Pros and Cons of Alcohol ETG Testing

Pros:

  • Evades Some of the Issues With Urine Analysis: Often there are issues with altered ethanol levels in a

    Alcohol ETG Test

    urine sample, which can make the sample invalid for urine testing. These can be caused by evaporation and also by diabetes , which increases the level of glucose and ethanol with it due to yeast naturally found in human urine.

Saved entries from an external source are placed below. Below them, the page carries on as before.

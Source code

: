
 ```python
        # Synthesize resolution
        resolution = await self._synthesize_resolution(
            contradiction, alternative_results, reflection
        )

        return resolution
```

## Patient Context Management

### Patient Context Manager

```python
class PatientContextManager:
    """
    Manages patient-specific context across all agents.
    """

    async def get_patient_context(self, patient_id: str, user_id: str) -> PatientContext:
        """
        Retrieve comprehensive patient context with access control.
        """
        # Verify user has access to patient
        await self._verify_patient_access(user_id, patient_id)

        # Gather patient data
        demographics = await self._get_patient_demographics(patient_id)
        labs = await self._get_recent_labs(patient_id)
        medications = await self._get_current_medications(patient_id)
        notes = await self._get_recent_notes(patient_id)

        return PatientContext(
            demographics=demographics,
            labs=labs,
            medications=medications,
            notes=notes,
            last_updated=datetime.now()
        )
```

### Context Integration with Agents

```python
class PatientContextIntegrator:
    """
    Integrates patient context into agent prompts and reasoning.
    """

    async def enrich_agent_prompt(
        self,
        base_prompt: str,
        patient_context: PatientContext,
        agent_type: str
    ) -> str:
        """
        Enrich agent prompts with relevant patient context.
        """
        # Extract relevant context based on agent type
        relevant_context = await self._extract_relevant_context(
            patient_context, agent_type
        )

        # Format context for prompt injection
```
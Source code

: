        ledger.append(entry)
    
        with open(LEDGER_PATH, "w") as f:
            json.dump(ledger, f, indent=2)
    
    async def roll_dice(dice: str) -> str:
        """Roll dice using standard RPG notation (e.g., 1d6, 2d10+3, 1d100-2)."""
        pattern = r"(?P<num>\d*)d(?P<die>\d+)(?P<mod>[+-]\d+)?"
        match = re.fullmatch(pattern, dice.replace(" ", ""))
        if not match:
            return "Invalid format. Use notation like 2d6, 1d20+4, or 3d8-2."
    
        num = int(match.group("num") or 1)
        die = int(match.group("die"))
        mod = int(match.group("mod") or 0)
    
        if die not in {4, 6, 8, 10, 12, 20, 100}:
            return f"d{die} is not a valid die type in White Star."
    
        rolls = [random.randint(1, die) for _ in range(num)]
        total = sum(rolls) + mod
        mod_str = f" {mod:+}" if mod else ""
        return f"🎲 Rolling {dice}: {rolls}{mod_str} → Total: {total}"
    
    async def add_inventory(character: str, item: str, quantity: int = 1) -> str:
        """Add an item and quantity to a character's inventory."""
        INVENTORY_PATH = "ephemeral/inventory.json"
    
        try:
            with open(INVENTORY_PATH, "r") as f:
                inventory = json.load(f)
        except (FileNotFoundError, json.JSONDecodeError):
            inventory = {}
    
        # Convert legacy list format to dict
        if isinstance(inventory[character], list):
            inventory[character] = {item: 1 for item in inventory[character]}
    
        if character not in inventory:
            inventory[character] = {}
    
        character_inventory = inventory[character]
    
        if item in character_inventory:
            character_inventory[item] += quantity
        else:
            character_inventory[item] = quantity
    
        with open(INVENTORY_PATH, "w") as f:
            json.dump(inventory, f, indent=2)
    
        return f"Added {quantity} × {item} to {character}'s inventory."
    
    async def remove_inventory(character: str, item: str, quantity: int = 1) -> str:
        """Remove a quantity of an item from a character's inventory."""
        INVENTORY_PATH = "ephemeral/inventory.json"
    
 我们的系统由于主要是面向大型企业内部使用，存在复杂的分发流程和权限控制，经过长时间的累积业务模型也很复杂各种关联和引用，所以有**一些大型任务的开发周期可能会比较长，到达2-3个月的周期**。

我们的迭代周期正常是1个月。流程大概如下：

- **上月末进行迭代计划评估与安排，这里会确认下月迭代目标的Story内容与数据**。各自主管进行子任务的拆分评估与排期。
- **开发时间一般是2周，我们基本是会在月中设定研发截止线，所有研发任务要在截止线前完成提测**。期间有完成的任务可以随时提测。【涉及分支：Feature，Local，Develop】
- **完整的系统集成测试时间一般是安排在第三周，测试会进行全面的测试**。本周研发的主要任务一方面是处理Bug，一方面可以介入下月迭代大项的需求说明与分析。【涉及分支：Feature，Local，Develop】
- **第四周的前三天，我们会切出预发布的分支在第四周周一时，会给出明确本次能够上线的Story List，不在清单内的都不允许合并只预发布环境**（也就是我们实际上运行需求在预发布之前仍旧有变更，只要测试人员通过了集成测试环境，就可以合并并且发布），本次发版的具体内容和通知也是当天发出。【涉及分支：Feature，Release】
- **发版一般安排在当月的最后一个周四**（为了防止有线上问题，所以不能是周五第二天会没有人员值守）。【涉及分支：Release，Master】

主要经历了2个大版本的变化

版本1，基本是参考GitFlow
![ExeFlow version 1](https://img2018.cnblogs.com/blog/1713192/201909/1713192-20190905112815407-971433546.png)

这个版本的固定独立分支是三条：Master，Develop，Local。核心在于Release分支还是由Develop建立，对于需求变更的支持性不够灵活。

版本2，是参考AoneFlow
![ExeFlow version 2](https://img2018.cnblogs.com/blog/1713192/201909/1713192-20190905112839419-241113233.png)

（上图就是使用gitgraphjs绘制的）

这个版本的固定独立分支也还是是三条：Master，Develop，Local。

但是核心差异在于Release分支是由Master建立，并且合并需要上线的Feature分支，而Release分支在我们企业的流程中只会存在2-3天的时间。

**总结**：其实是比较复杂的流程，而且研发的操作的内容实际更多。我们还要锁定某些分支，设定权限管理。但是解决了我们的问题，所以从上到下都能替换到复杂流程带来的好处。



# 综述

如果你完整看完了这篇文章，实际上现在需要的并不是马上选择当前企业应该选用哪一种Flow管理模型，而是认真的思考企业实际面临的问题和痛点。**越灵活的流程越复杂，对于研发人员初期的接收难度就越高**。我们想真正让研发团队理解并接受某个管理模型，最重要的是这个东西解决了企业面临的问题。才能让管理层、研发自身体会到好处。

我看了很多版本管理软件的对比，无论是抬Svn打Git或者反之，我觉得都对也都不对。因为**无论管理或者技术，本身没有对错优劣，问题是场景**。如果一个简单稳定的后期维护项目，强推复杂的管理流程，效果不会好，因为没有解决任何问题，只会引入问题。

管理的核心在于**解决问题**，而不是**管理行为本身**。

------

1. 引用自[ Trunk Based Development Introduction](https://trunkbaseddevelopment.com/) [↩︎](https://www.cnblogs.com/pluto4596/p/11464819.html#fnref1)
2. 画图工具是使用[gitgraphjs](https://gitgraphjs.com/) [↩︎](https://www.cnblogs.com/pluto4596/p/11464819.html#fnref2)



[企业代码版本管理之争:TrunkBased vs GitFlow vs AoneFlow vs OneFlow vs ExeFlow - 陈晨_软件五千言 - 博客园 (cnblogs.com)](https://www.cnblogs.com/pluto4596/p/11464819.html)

  • Highly Specific and Sensitive: ETG testing can specifically test for alcohol and lower level of alcohol as compared to regular urine testing, which relies on ethanol levels in bodily fluids that can often fluctuate based on factors like glucose and yeast levels.  It can also be tested for in all forms of body fluids and hair.
  • Comfortably Priced: Even with the clearer results, the cost remains in a range that is manageable for most companies which is generally about $25 per test. This means that alcohol testing needn’t be a large expenditure for the company using the EtG form of testing.
  • Longer Testing Period: While most alcohol tests can only test within 8-12 hours of consumption, EtG testing is able to test for  as many as 3-4 days after consumption. This is because regular tests rely on ethanol levels detected in the urine while an EtG test can evaluate the presence of EtG a biomarker left behind after alcohol consumption.
  • More Accurate: ETG alcohol testing can detect alcohol consumption even in small doses which is an improvement over standard testing because it’s not necessary for the person being tested to be a consistent drinker to detect the use of alcohol.

Cons:

  • On-Site Testing Isn’t Available: This means that all tests need to be mailed in for evaluation. This is because scientific evaluation is required to verify the results are correct.
  • Sensitivity Could Work Against this Form of Testing: ETG testing is sensitive enough that it can sometimes give a positive result for alcohol based on incidental exposure. This means that if a person wears products that contain ethanol(hand sanitizers and mouthwash for example), eats foods that contain it or inhales ethanol it could result in a positive test even for a person who doesn’t drink.
  • Neither SAMHSA or the FDA Approve its Use: This isn’t to say that its results aren’t valid; it only means that both organizations agree there needs to be a longer evaluation period to test the validity of the EtG method versus the well established urine testing used in a wide variety of industries for several years.
  • EtG Testing Requires Other Verification for Legal Action: In order for this form of testing to be considered viable in court, there needs to be a backup standard test to evaluate the results or where this is viable a contract confirming that the person being tested knows that there may be a positive result from incidental exposure to ethanol.

There’s Only One Company That Produces the Test: This limits the ease of access for some companies and could keep the price at a higher rate until this changes.